My path to libertarianism was pretty convoluted. I started out about twenty years ago as a sort of stuffy paleocon (Russell Kirk, Richard Weaver–you know the drill). I drifted into the agrarian-decentralist wing of paleoconservatism, what Clyde Wilson called “the Jeffersonian conservative tradition,” and got heavily into the Levellers and commonwealthmen, the antifederalists, the agrarians and distributists, and so forth (you know, all the Crunchy Con stuff). From there I stumbled across Kirkpatrick Sale’s Human Scale, discovered an affinity for libertarians and decentralists of the Left, and went on to Benjamin Tucker, Ralph Borsodi, Lewis Mumford, and Ivan Illich. Today I consider myself a Leftist and carry a red card from the Wobblies, but I still feel considerable affection for the homeschoolers and gun rights people on the Right. If there’s any hope for this country, it probably lies in a coalition of the libertarian Left and Right against the Corporate Center that currently dominates American politics.
Anyway, I know I’ll enjoy blogging here, and I hope you enjoy reading it at least some of the time.
This entry was posted on Thursday, March 6th, 2008 at 2:37 pm.

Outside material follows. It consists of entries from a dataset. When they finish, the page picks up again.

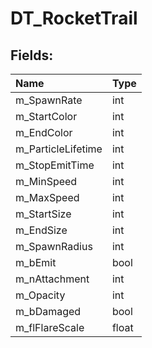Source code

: # DT_RocketTrail

## Fields:

| Name | Type |
| :--- | :--- |
| m_SpawnRate | int |
| m_StartColor | int |
| m_EndColor | int |
| m_ParticleLifetime | int |
| m_StopEmitTime | int |
| m_MinSpeed | int |
| m_MaxSpeed | int |
| m_StartSize | int |
| m_EndSize | int |
| m_SpawnRadius | int |
| m_bEmit | bool |
| m_nAttachment | int |
| m_Opacity | int |
| m_bDamaged | bool |
| m_flFlareScale | float |
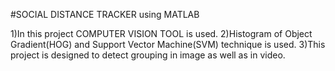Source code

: #SOCIAL DISTANCE TRACKER using MATLAB

1)In this project COMPUTER VISION TOOL is used.
2)Histogram of Object Gradient(HOG) and Support Vector Machine(SVM) technique is used.
3)This project is designed to detect grouping in image as well as in video.

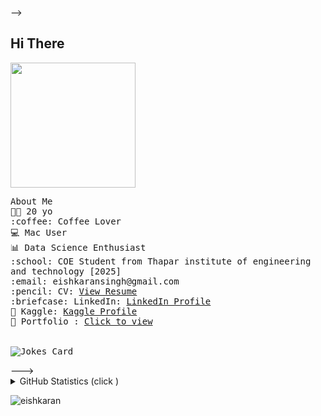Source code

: -->
 </div>
<div>
<h2> Hi There </h2>
<img src="https://c.tenor.com/mw0Zuc8nL50AAAAC/garfield-waving.gif" height=200 >
</div>
 <div>
 <p>
<!--  <img src="https://road-to-kaggle-grandmaster.vercel.app/api/simple/tanavbajaj" /> <br> -->
  <samp>
  About Me <br>
👨‍💻 20 yo <br> :coffee: Coffee Lover  <br>💻 Mac User <br> 📊 Data Science Enthusiast <br>
<!--     :house_with_garden: Based in India 🇮🇳<br> -->
    :school: COE Student from Thapar institute of engineering and technology [2025]<br>
    :email:	eishkaransingh@gmail.com <br>
    :pencil: CV: <a href="https://drive.google.com/file/d/1sKu105gxr_oHNQwkb-XvJE332K6NzBGr/view?usp=sharing">View Resume</a> <br>
    :briefcase: LinkedIn:  <a href="https://www.linkedin.com/in/eishkaran-singh-336585209">LinkedIn Profile</a> <br>
 📓 Kaggle: <a href="https://www.kaggle.com/eishkaran">Kaggle Profile</a> <br>
<!--     :bird: Twitter:  <a href="https://twitter.com/tanav2202/">Twitter</a> <br> -->
   📱 Portfolio :  <a href="https://eishkaran.github.io/PersonalPortfolio/index.html">Click to view</a> <br><br><br>
<img src="https://readme-jokes.vercel.app/api?theme=solidBlue" alt="Jokes Card" >
</samp>
</p>
</div>
--->
<details>

  <summary>GitHub Statistics (click )</summary>

<p ><img src="https://github-readme-stats.vercel.app/api/top-langs?username=eishkaran&show_icons=true&locale=en&layout=compact&theme=radical" alt="eishkaran" /> </p>

<!-- <p>&nbsp;<img align="center" src="https://github-readme-stats.vercel.app/api?username=tanav2202&show_icons=true&locale=en" alt="tanav2202" /></p>? -->


<p  >
<img  src="https://github-readme-activity-graph.cyclic.app/graph?username=eishkaran&theme=react-dark" height='200px' alt="eishkaran" />
</p>

<!-- <p  >
<img  src="https://activity-graph.herokuapp.com/graph?username=eishkaran&bg_color=011627&color=e4e2e2&line=fafafa&point=f4f2f2&area=true&hide_border=true" height='200px' alt="eishkaran" />
</p>
 -->
</details>
<p  >
<img  src="https://www.localguidesconnect.com/t5/image/serverpage/image-id/47586i9F1B35D34B8095C8/image-size/large/strip-exif-data/true?v=v2&px=999"  alt="eishkaran" />
</p>

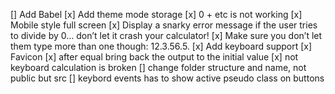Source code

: [] Add Babel
[x] Add theme mode storage
[x] 0 + etc is not working
[x] Mobile style full screen
[x] Display a snarky error message if the user tries to divide by 0… don’t let it crash your calculator!
[x] Make sure you don’t let them type more than one though: 12.3.56.5.
[x] Add keyboard support
[x] Favicon
[x] after equal bring back the output to the initial value
[x] not keyboard calculation is broken
[] change folder structure and name, not public but src
[] keybord events has to show active pseudo class on buttons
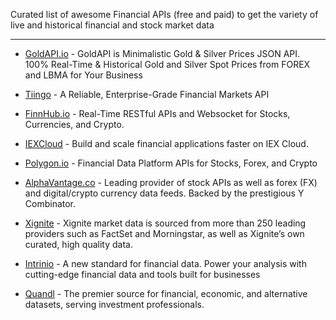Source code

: Curated list of awesome Financial APIs (free and paid) to get the variety of live and historical financial and stock market data

---
* [GoldAPI.io](https://www.goldapi.io) - GoldAPI is Minimalistic Gold & Silver Prices JSON API. 100% Real-Time & Historical Gold and Silver Spot Prices from FOREX and LBMA for Your Business

* [Tiingo](https://api.tiingo.com/) - A Reliable, Enterprise-Grade Financial Markets API

* [FinnHub.io](https://finnhub.io/) - Real-Time RESTful APIs and Websocket for Stocks, Currencies, and Crypto.

* [IEXCloud](https://iexcloud.io/) - Build and scale financial applications faster on IEX Cloud.

* [Polygon.io](https://polygon.io/) - Financial Data Platform APIs for Stocks, Forex, and Crypto

* [AlphaVantage.co](https://www.alphavantage.co/) - Leading provider of stock APIs as well as forex (FX) and digital/crypto currency data feeds. Backed by the prestigious Y Combinator.

* [Xignite](https://www.xignite.com/) - Xignite market data is sourced from more than 250 leading providers such as FactSet and Morningstar, as well as Xignite’s own curated, high quality data.

* [Intrinio](https://intrinio.com/) - A new standard for financial data. Power your analysis with cutting-edge financial data and tools built for businesses

* [Quandl](https://www.quandl.com/) - The premier source for financial, economic, and alternative datasets, serving investment professionals. 
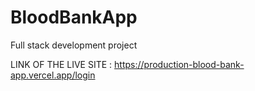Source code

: # BloodBankApp
 Full stack development project

LINK OF THE LIVE SITE :
https://production-blood-bank-app.vercel.app/login
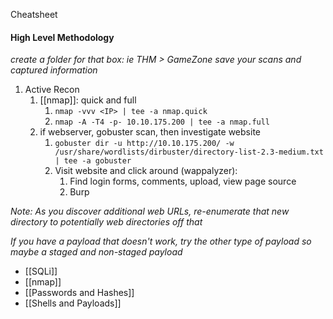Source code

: Cheatsheet
#### High Level Methodology
*create a folder for that box: ie THM > GameZone*
*save your scans and captured information*
1. Active Recon
	1. [[nmap]]: quick and full 
		1. `nmap -vvv <IP> | tee -a nmap.quick`
		 2. `nmap -A -T4 -p- 10.10.175.200 | tee -a nmap.full`
	1. if webserver, gobuster scan, then investigate website
		1. `gobuster dir -u http://10.10.175.200/ -w /usr/share/wordlists/dirbuster/directory-list-2.3-medium.txt | tee -a gobuster`
		2. Visit website and click around (wappalyzer):
			1. Find login forms, comments, upload, view page source
			2. Burp

*Note: As you discover additional web URLs, re-enumerate that new directory to potentially web directories off that*

*If you have a payload that doesn't work, try the other type of payload so maybe a staged and non-staged payload*

- [[SQLi]]
- [[nmap]]
- [[Passwords and Hashes]]
- [[Shells and Payloads]]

I like reading this. And not just because it will help illuminate part of the process by which left-libertarianism emerged.
It is also an echo to an earlier, freer period of the internet. It was much more spontaneous back then, people making websites and blogs all over the place; online role-playing; MMOs; writing (yes, writing) for Wikipedia. All in one experience.
Nowadays, just after reading a bit about the Situationists, it feels as if it has become a spectacle.
However, it is just as likely that it is me who is not participating.
Hi, I was a libertarian before the term became associated with the far right too. I'm in favor of a widely inclusive coalition of opposition groups with the first priority of restoring the Bill of Rights. I also favor ending interventionist foreign wars, ending the ridiculous war on drugs, and generally removing all governmental authority over what one does with ones own body. I do believe that employee ownership, worker self-management and a spirit of voluntary cooperation and egalitarianism can compete with, undermine, and render obsolete the totalitarian institutions of Global Corporatism and authoritarian capitalism. I hope to be a regular visitor here, and when I feel I have something to contribute I will. The role of the libertarian and anarchist left in the history of class struggle in America is a rich one, and is all too often neglected, by the history books and the ideologues of the right and the left.